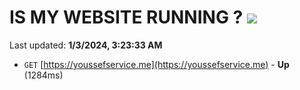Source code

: # IS MY WEBSITE RUNNING ? [![](https://img.shields.io/static/v1?label=Sponsor&message=%E2%9D%A4&logo=GitHub&color=%23fe8e86)](https://github.com/sponsors/<username>)

Last updated: **1/3/2024, 3:23:33 AM**

- `GET` [https://youssefservice.me](https://youssefservice.me) - **Up** (1284ms)
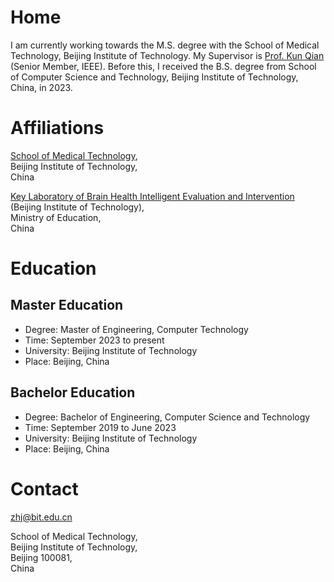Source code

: # Home

I am currently working towards the M.S. degree with the School of Medical Technology, Beijing Institute of Technology. 
My Supervisor is [Prof. Kun Qian](https://eecsqian.com) (Senior Member, IEEE). 
Before this, I received the B.S. degree from School of Computer Science and Technology, Beijing Institute of Technology, China, in 2023.

# Affiliations
[School of Medical Technology](https://smt.bit.edu.cn),  
Beijing Institute of Technology,  
China

[Key Laboratory of Brain Health Intelligent Evaluation and Intervention](https://bhe-lab.org)  
(Beijing Institute of Technology),  
Ministry of Education,  
China

# Education
## Master Education
* Degree: Master of Engineering, Computer Technology
* Time: September 2023 to present
* University: Beijing Institute of Technology
* Place: Beijing, China

## Bachelor Education
* Degree: Bachelor of Engineering, Computer Science and Technology
* Time: September 2019 to June 2023
* University: Beijing Institute of Technology
* Place: Beijing, China

# Contact
zhj@bit.edu.cn

School of Medical Technology,  
Beijing Institute of Technology,  
Beijing 100081,  
China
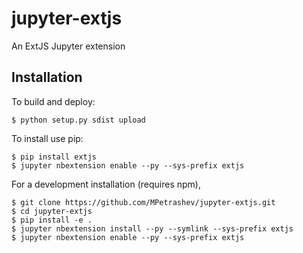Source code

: jupyter-extjs
===============================

An ExtJS Jupyter extension

Installation
------------
To build and deploy:

    $ python setup.py sdist upload

To install use pip:

    $ pip install extjs
    $ jupyter nbextension enable --py --sys-prefix extjs

For a development installation (requires npm),

    $ git clone https://github.com/MPetrashev/jupyter-extjs.git
    $ cd jupyter-extjs
    $ pip install -e .
    $ jupyter nbextension install --py --symlink --sys-prefix extjs
    $ jupyter nbextension enable --py --sys-prefix extjs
————
### DESCRIPTION OF THE TASK
Output, exactly as written, only the lines from the beginning of the listing through the line containing "For a development", both included, and no pictures.

### SOLUTION TO THIS PROBLEM
Source code

: # IS MY WEBSITE RUNNING ? [![](https://img.shields.io/static/v1?label=Sponsor&message=%E2%9D%A4&logo=GitHub&color=%23fe8e86)](https://github.com/sponsors/<username>)

Last updated: **1/3/2024, 3:23:33 AM**

- `GET` [https://youssefservice.me](https://youssefservice.me) - **Up** (1284ms)
Source code

: # Home

I am currently working towards the M.S. degree with the School of Medical Technology, Beijing Institute of Technology. 
My Supervisor is [Prof. Kun Qian](https://eecsqian.com) (Senior Member, IEEE). 
Before this, I received the B.S. degree from School of Computer Science and Technology, Beijing Institute of Technology, China, in 2023.

# Affiliations
[School of Medical Technology](https://smt.bit.edu.cn),  
Beijing Institute of Technology,  
China

[Key Laboratory of Brain Health Intelligent Evaluation and Intervention](https://bhe-lab.org)  
(Beijing Institute of Technology),  
Ministry of Education,  
China

# Education
## Master Education
* Degree: Master of Engineering, Computer Technology
* Time: September 2023 to present
* University: Beijing Institute of Technology
* Place: Beijing, China

## Bachelor Education
* Degree: Bachelor of Engineering, Computer Science and Technology
* Time: September 2019 to June 2023
* University: Beijing Institute of Technology
* Place: Beijing, China

# Contact
zhj@bit.edu.cn

School of Medical Technology,  
Beijing Institute of Technology,  
Beijing 100081,  
China
Source code

: jupyter-extjs
===============================

An ExtJS Jupyter extension

Installation
------------
To build and deploy:

    $ python setup.py sdist upload

To install use pip:

    $ pip install extjs
    $ jupyter nbextension enable --py --sys-prefix extjs

For a development installation (requires npm),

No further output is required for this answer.